Evolution of 3D Boson Stars with Waveform Extraction

TL;DR

This paper presents 3D numerical simulations of boson stars under perturbations, analyzing gravitational wave emission, quasinormal modes, and collapse behavior, providing new insights into their stability and gravitational wave signatures.

Contribution

It introduces a comprehensive 3D simulation code for boson stars, enabling detailed analysis of gravitational waves and stability under various perturbations, including collapse to black holes.

Findings

Boson stars emit detectable gravitational waves with characteristic quasinormal modes.

Unstable boson stars can collapse into black holes or migrate to stable states.

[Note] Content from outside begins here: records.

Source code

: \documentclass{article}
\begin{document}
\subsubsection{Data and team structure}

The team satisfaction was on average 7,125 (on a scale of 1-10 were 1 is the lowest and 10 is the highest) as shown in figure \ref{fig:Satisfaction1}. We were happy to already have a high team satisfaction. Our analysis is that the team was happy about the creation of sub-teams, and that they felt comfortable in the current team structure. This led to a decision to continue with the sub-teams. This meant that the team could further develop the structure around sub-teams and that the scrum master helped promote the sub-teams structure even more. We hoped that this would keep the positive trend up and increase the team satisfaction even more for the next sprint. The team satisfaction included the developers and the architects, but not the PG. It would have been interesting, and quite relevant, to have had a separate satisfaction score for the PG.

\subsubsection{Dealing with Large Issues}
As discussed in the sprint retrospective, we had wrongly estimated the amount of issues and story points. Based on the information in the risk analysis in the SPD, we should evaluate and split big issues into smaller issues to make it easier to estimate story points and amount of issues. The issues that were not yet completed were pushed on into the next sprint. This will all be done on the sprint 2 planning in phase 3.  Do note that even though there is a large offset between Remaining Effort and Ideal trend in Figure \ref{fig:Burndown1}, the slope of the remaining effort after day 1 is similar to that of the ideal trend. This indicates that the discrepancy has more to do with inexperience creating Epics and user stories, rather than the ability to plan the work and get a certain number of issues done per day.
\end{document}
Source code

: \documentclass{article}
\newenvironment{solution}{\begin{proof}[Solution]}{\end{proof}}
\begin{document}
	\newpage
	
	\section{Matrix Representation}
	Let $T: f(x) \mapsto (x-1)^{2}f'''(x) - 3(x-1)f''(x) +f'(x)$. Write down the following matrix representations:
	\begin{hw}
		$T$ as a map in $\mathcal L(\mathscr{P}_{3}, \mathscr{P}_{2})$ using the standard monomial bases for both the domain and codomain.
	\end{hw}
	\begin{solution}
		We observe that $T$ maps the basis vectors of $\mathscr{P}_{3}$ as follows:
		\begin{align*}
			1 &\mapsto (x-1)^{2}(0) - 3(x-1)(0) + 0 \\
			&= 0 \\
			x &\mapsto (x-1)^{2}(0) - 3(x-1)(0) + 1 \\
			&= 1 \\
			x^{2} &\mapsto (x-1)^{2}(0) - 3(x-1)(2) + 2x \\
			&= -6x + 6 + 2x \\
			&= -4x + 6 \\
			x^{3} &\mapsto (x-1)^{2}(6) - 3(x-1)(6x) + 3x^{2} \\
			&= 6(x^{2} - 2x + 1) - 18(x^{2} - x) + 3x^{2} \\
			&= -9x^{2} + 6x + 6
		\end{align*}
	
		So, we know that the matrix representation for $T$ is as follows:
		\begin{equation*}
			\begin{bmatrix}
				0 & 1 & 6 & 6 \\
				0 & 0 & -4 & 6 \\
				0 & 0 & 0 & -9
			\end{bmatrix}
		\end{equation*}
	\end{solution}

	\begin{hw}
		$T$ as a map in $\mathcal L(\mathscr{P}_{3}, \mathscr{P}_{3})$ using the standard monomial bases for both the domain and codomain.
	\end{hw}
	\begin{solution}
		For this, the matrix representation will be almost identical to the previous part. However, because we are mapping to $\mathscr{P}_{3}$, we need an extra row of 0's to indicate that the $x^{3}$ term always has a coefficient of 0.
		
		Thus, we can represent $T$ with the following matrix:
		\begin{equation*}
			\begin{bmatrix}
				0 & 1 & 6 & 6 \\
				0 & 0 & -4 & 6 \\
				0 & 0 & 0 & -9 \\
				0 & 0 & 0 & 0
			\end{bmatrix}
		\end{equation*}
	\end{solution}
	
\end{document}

Nonspherical perturbations do not significantly alter collapse times.

Abstract

Numerical results from a study of boson stars under nonspherical perturbations using a fully general relativistic 3D code are presented together with the analysis of emitted gravitational radiation. We have constructed a simulation code suitable for the study of scalar fields in space-times of general symmetry by bringing together components for addressing the initial value problem, the full evolution system and the detection and analysis of gravitational waves. Within a series of numerical simulations, we explicitly extract the Zerilli and Newman-Penrose scalar $\Psi_4$ gravitational waveforms when the stars are subjected to different types of perturbations. Boson star systems have rapidly decaying nonradial quasinormal modes and thus the complete gravitational waveform could be extracted for all configurations studied. The gravitational waves emitted from stable, critical, and unstable boson star configurations are analyzed and the numerically observed quasinormal mode frequencies are compared with known linear perturbation results. The superposition of the high frequency nonspherical modes on the lower frequency spherical modes was observed in the metric oscillations when perturbations with radial and nonradial components were applied. The collapse of unstable boson stars to black holes was simulated. The apparent horizons were observed to be slightly nonspherical when initially detected and became spherical as the system evolved. The application of nonradial perturbations proportional to spherical harmonics is observed not to affect the collapse time. An unstable star subjected to a large perturbation was observed to migrate to a stable configuration.